Reply by quantdev_alex*| 1 day ago
Jenny yeah I've used yfinance before for quick prototypes but you're right about the data quality issues, I've definitely run into weird gaps. MarketDataPro that's a really good point about survivorship bias, I hadn't even thought about that affecting the results - that could totally explain why some of my backtests look too good to be true haha. What's the pricing like on Tiingo compared to Polygon? I'm bootstrapping this project so trying to keep costs under $300/month if possible. Also does anyone have experience with Quandl (now part of Nasdaq Data Link)?
Reply by tradingbot_jenny | 1 day ago
Tiingo's cheaper than Polygon for sure, I think their pro plan is around $30/month for end-of-day data which is perfect for daily/swing trading strategies. Quandl used to be amazing when it was free but after the Nasdaq acquisition the pricing got kind of insane for anything beyond basic stuff. One thing I'd add is make sure whatever API you choose has a good Python/REST interface because you'll be making thousands of requests during development and you don't want to deal with weird authentication issues or poorly documented endpoints. Also check if they provide adjusted vs unadjusted prices - you want both for proper backtesting.

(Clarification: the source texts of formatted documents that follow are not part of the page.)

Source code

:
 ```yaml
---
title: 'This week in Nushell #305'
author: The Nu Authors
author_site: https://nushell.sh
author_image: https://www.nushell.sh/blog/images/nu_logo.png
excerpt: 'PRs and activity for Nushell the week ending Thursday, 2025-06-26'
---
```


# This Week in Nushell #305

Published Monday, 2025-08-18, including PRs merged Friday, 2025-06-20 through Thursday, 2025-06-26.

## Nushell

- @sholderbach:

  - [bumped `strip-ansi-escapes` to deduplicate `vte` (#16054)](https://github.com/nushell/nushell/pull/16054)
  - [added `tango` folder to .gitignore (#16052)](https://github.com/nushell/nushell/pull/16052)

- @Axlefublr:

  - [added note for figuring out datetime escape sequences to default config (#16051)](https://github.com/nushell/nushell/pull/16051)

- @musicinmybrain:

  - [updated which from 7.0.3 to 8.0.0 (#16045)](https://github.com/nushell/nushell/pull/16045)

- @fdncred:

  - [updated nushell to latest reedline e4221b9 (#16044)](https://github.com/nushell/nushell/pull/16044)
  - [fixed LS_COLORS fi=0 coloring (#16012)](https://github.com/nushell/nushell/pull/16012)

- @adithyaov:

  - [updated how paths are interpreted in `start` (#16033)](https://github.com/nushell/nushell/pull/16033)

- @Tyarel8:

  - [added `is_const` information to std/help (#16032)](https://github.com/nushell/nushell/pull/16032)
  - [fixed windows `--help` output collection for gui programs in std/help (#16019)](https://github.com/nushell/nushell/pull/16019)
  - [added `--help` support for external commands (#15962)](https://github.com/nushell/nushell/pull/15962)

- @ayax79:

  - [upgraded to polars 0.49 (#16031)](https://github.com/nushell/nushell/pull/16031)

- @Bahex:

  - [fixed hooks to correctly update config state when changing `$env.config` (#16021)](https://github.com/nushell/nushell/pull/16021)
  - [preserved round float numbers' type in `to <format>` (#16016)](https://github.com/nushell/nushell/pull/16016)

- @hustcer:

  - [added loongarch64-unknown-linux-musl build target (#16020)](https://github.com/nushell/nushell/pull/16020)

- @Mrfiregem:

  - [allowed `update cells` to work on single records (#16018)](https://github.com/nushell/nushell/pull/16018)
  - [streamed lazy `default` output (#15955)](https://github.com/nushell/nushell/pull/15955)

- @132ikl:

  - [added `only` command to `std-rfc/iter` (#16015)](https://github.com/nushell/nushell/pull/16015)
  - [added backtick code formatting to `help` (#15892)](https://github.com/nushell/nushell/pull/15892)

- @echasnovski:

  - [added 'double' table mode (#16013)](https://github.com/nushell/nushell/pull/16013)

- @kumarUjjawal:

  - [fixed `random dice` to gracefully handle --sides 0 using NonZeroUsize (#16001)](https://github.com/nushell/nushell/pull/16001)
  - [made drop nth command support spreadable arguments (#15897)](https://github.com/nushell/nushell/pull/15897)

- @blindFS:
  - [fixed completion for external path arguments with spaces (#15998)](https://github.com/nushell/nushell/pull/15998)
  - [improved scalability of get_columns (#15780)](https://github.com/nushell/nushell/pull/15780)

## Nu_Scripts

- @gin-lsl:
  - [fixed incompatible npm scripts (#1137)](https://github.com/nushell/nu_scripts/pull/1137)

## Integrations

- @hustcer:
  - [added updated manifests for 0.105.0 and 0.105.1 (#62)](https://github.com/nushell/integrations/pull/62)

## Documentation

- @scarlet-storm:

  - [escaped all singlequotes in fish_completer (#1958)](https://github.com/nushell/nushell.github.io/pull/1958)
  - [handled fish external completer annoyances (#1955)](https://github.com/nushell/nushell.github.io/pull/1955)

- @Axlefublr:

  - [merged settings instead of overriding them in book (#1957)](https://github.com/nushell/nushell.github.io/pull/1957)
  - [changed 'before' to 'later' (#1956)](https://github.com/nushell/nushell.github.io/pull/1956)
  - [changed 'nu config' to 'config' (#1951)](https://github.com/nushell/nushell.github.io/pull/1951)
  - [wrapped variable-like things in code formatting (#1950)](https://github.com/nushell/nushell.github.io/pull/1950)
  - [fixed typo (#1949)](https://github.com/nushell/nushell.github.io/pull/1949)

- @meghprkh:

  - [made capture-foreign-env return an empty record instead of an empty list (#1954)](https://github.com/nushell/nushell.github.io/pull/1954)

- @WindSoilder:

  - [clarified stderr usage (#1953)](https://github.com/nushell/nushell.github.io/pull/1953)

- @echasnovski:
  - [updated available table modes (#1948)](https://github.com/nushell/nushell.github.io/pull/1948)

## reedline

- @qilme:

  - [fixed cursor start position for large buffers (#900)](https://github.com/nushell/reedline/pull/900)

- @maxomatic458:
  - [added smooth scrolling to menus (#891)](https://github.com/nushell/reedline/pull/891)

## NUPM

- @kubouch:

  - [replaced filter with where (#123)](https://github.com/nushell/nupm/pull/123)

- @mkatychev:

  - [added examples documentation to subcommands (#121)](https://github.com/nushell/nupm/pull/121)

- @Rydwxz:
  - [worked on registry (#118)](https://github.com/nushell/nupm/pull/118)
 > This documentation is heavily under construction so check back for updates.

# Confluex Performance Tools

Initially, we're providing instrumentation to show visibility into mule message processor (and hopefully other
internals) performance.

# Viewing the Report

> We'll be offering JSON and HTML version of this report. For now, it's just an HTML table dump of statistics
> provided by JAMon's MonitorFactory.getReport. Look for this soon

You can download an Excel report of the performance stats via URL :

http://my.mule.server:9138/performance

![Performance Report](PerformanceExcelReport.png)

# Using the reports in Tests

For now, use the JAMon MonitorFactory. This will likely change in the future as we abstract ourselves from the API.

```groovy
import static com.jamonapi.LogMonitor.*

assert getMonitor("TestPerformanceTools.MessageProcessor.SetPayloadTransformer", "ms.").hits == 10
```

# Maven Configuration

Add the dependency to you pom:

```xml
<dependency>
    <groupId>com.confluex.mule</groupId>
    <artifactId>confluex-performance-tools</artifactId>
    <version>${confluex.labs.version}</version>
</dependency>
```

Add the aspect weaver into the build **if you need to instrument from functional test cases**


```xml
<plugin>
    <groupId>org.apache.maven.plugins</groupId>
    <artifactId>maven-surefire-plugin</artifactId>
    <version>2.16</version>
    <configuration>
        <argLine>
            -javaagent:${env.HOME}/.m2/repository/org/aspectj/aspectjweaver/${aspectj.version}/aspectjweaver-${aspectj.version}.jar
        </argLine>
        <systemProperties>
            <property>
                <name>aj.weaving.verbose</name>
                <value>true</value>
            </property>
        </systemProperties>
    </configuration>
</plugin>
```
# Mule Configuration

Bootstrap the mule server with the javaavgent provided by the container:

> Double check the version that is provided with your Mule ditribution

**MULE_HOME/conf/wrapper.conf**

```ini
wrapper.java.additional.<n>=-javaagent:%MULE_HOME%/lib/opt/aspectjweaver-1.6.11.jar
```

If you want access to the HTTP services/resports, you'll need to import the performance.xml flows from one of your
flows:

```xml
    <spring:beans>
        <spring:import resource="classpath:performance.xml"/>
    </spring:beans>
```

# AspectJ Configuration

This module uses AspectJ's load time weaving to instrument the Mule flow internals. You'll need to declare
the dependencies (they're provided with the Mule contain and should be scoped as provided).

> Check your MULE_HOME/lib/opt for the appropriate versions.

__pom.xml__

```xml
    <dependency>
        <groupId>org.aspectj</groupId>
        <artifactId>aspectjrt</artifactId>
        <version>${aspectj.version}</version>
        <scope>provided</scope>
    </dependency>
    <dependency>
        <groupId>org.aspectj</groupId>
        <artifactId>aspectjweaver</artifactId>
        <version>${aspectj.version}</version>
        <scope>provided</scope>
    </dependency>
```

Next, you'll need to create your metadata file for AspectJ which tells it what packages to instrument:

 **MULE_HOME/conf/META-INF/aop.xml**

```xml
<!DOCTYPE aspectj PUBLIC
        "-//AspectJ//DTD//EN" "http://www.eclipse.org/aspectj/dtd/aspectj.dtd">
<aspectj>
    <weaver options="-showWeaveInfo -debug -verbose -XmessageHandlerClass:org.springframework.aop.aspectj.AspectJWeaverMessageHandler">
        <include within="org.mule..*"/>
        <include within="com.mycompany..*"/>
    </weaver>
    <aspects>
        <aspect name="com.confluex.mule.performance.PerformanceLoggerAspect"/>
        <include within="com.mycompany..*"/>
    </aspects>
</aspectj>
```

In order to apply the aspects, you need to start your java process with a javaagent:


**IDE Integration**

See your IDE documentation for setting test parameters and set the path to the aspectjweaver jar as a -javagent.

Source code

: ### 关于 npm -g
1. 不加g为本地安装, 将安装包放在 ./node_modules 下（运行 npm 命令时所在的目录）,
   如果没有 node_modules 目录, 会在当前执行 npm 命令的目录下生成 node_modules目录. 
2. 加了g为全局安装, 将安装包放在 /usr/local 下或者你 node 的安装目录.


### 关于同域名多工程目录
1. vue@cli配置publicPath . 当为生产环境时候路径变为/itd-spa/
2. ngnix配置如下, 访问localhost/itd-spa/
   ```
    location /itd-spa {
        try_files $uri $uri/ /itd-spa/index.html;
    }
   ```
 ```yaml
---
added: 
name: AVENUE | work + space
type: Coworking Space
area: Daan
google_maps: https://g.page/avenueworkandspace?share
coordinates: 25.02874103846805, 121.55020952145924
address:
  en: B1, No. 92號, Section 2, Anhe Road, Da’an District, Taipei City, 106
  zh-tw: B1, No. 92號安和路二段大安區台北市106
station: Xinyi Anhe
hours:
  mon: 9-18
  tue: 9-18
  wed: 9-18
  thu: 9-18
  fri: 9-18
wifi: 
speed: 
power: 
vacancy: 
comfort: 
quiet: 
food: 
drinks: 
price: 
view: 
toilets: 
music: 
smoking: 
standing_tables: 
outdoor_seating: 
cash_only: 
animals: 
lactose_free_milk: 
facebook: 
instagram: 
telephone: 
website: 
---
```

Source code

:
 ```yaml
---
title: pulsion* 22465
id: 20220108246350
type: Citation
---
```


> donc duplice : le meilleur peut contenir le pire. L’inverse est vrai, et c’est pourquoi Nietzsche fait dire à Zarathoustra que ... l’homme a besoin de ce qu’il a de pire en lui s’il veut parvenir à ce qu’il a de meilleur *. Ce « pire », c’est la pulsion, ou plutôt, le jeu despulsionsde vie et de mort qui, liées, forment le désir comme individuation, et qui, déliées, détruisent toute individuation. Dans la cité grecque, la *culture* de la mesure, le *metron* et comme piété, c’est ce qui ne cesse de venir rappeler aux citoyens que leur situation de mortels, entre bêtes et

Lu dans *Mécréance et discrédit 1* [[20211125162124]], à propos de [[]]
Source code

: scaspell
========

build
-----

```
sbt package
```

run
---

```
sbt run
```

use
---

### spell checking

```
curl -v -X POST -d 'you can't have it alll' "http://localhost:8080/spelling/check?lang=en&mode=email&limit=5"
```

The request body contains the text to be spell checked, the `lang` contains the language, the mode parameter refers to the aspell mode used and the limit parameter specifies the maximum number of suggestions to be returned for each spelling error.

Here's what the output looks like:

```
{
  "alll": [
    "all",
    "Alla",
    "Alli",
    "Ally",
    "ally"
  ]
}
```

Reply by crypto_quant_mike | 20 hours ago
If you're open to crypto data at all, Binance and Coinbase APIs are actually really solid for historical data and completely free with generous limits. I know that's not what you asked for but just throwing it out there since a lot of backtesting strategies can be adapted across markets. For traditional markets though I second the Tiingo recommendation, their support is actually responsive too which is rare. Just whatever you do, don't try to scrape data from TradingView or other sites, you'll get IP banned so fast and it's against their ToS anyway lol.